◆ WHAT YOU ARE ASKED TO DO
Word for word, give the data again without its pictures.

◆ DATA PROVIDED
■ ■ ■ ■ ■ ■ ■

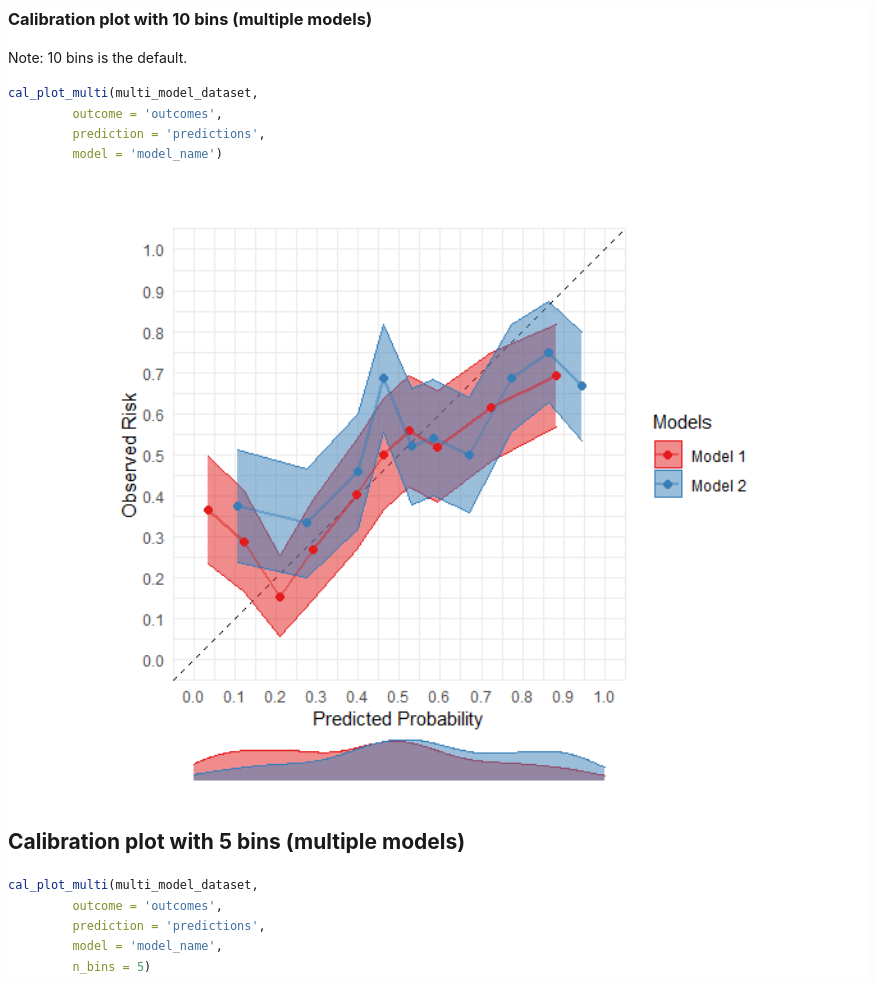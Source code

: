 ### Calibration plot with 10 bins (multiple models)

Note: 10 bins is the default.

``` r
cal_plot_multi(multi_model_dataset,
         outcome = 'outcomes',
         prediction = 'predictions',
         model = 'model_name')
```

<img src="man/figures/README-unnamed-chunk-11-1.png" width="100%" />

## Calibration plot with 5 bins (multiple models)

``` r
cal_plot_multi(multi_model_dataset,
         outcome = 'outcomes',
         prediction = 'predictions',
         model = 'model_name',
         n_bins = 5)
```
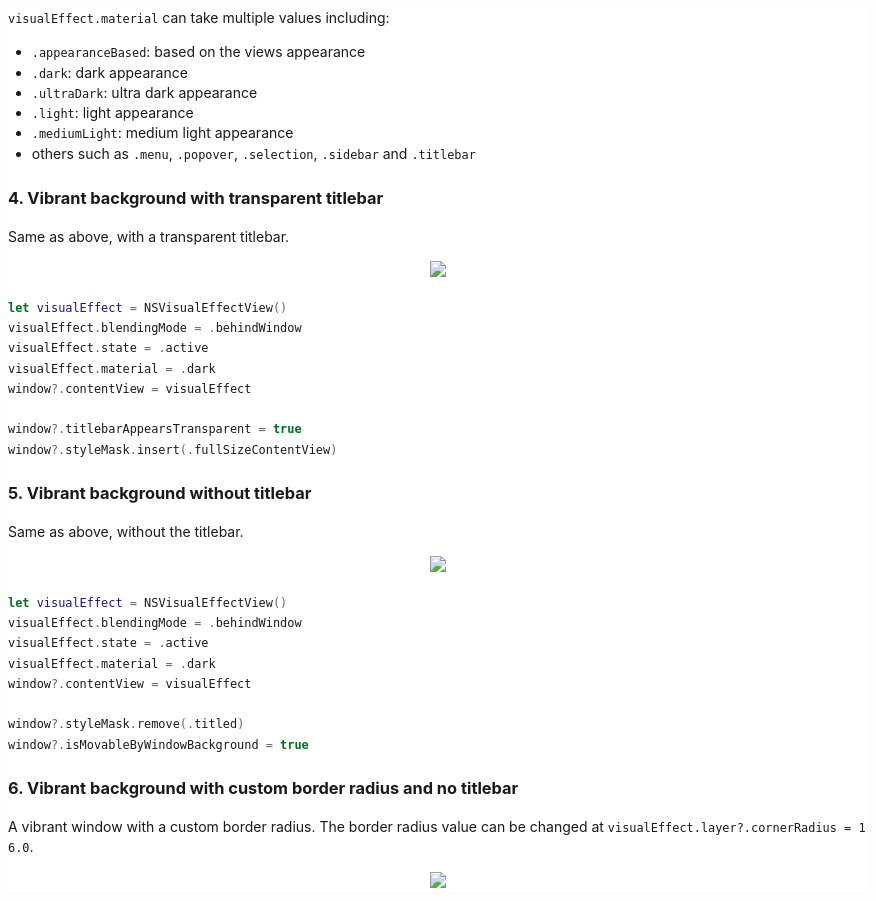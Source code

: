 `visualEffect.material` can take multiple values including:

- `.appearanceBased`: based on the views appearance
- `.dark`: dark appearance
- `.ultraDark`: ultra dark appearance
- `.light`: light appearance
- `.mediumLight`: medium light appearance
- others such as `.menu`, `.popover`, `.selection`, `.sidebar` and `.titlebar`

### 4. Vibrant background with transparent titlebar

Same as above, with a transparent titlebar.

<p align="center">
  <img src="./Images/4.png" width="620">
</p>

```swift
let visualEffect = NSVisualEffectView()
visualEffect.blendingMode = .behindWindow
visualEffect.state = .active
visualEffect.material = .dark
window?.contentView = visualEffect

window?.titlebarAppearsTransparent = true
window?.styleMask.insert(.fullSizeContentView)
```

### 5. Vibrant background without titlebar

Same as above, without the titlebar.

<p align="center">
  <img src="./Images/5.png" width="620">
</p>

```swift
let visualEffect = NSVisualEffectView()
visualEffect.blendingMode = .behindWindow
visualEffect.state = .active
visualEffect.material = .dark
window?.contentView = visualEffect

window?.styleMask.remove(.titled)
window?.isMovableByWindowBackground = true
```

### 6. Vibrant background with custom border radius and no titlebar

A vibrant window with a custom border radius. The border radius value can be changed at `visualEffect.layer?.cornerRadius = 16.0`.

<p align="center">
  <img src="./Images/6.png" width="620">
</p>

■ ■ ■ ■ ■ ■ ■

◆ RESPONSE FOR THIS EXERCISE
Source code

: ### Calibration plot with 10 bins (multiple models)

Note: 10 bins is the default.

``` r
cal_plot_multi(multi_model_dataset,
         outcome = 'outcomes',
         prediction = 'predictions',
         model = 'model_name')
```

<img src="man/figures/README-unnamed-chunk-11-1.png" width="100%" />

## Calibration plot with 5 bins (multiple models)

``` r
cal_plot_multi(multi_model_dataset,
         outcome = 'outcomes',
         prediction = 'predictions',
         model = 'model_name',
         n_bins = 5)
```
Source code

: `visualEffect.material` can take multiple values including:

- `.appearanceBased`: based on the views appearance
- `.dark`: dark appearance
- `.ultraDark`: ultra dark appearance
- `.light`: light appearance
- `.mediumLight`: medium light appearance
- others such as `.menu`, `.popover`, `.selection`, `.sidebar` and `.titlebar`

### 4. Vibrant background with transparent titlebar

Same as above, with a transparent titlebar.

<p align="center">
  <img src="./Images/4.png" width="620">
</p>

```swift
let visualEffect = NSVisualEffectView()
visualEffect.blendingMode = .behindWindow
visualEffect.state = .active
visualEffect.material = .dark
window?.contentView = visualEffect

window?.titlebarAppearsTransparent = true
window?.styleMask.insert(.fullSizeContentView)
```

### 5. Vibrant background without titlebar

Same as above, without the titlebar.

<p align="center">
  <img src="./Images/5.png" width="620">
</p>

```swift
let visualEffect = NSVisualEffectView()
visualEffect.blendingMode = .behindWindow
visualEffect.state = .active
visualEffect.material = .dark
window?.contentView = visualEffect

window?.styleMask.remove(.titled)
window?.isMovableByWindowBackground = true
```

### 6. Vibrant background with custom border radius and no titlebar

A vibrant window with a custom border radius. The border radius value can be changed at `visualEffect.layer?.cornerRadius = 16.0`.

<p align="center">
  <img src="./Images/6.png" width="620">
</p>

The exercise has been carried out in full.